- **Work to complete**
The listing below holds a line with "- 3 shared projects" and a later line with "toggle certain events.". Write out those two lines and every line between them, exactly, and nothing else.
┄┄┄┄┄┄┄┄┄┄
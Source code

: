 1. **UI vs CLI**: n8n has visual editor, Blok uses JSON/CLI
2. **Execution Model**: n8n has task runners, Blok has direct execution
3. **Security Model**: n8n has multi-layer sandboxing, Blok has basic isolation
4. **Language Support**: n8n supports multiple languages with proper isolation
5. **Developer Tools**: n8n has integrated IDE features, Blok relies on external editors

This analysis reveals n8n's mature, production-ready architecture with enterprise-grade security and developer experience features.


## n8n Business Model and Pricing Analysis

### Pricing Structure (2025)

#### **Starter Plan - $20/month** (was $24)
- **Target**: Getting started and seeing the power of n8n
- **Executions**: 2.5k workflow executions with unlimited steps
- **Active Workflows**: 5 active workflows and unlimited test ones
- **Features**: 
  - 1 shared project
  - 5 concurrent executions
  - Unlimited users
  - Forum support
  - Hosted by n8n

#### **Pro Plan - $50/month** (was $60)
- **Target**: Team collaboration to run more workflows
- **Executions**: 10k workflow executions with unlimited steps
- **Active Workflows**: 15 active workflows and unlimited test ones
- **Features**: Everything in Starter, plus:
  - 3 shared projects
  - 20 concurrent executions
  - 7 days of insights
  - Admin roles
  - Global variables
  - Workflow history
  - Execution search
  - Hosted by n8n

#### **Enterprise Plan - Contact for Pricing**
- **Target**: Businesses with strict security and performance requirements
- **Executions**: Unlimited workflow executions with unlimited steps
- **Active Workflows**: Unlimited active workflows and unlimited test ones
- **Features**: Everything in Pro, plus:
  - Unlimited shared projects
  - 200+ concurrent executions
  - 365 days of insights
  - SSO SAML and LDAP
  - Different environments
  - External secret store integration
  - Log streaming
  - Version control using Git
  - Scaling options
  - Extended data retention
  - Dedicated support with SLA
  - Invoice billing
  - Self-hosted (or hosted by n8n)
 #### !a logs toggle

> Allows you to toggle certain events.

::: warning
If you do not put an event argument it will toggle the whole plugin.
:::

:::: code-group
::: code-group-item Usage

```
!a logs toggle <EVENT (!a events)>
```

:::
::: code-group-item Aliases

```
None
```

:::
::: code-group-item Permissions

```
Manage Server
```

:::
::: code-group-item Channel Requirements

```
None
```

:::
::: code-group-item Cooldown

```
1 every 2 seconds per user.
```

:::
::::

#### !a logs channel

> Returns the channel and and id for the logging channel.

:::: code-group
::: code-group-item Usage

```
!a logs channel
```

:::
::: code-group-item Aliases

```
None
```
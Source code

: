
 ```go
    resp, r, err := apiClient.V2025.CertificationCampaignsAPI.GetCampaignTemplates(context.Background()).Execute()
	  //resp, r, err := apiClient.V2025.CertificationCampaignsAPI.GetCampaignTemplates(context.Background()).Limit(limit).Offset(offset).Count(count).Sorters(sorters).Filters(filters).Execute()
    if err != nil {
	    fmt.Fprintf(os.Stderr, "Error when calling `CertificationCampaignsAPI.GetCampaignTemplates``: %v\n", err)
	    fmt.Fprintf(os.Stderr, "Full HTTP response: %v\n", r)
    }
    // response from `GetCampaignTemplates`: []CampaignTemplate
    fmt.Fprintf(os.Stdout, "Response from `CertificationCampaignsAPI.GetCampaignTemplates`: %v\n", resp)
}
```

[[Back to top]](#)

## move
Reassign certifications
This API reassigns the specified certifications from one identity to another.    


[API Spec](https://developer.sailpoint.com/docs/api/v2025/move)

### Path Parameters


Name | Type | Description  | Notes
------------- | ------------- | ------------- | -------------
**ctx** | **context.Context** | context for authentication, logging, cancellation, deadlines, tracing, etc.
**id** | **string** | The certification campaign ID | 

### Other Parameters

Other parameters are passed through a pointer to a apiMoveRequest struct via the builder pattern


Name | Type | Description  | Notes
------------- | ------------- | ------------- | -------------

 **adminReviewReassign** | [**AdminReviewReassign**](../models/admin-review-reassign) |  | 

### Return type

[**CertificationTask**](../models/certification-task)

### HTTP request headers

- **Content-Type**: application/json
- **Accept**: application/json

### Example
┄┄┄┄┄┄┄┄┄┄
- **Solution to this exercise**
  - 3 shared projects
  - 20 concurrent executions
  - 7 days of insights
  - Admin roles
  - Global variables
  - Workflow history
  - Execution search
  - Hosted by n8n

#### **Enterprise Plan - Contact for Pricing**
- **Target**: Businesses with strict security and performance requirements
- **Executions**: Unlimited workflow executions with unlimited steps
- **Active Workflows**: Unlimited active workflows and unlimited test ones
- **Features**: Everything in Pro, plus:
  - Unlimited shared projects
  - 200+ concurrent executions
  - 365 days of insights
  - SSO SAML and LDAP
  - Different environments
  - External secret store integration
  - Log streaming
  - Version control using Git
  - Scaling options
  - Extended data retention
  - Dedicated support with SLA
  - Invoice billing
  - Self-hosted (or hosted by n8n)
 #### !a logs toggle

> Allows you to toggle certain events.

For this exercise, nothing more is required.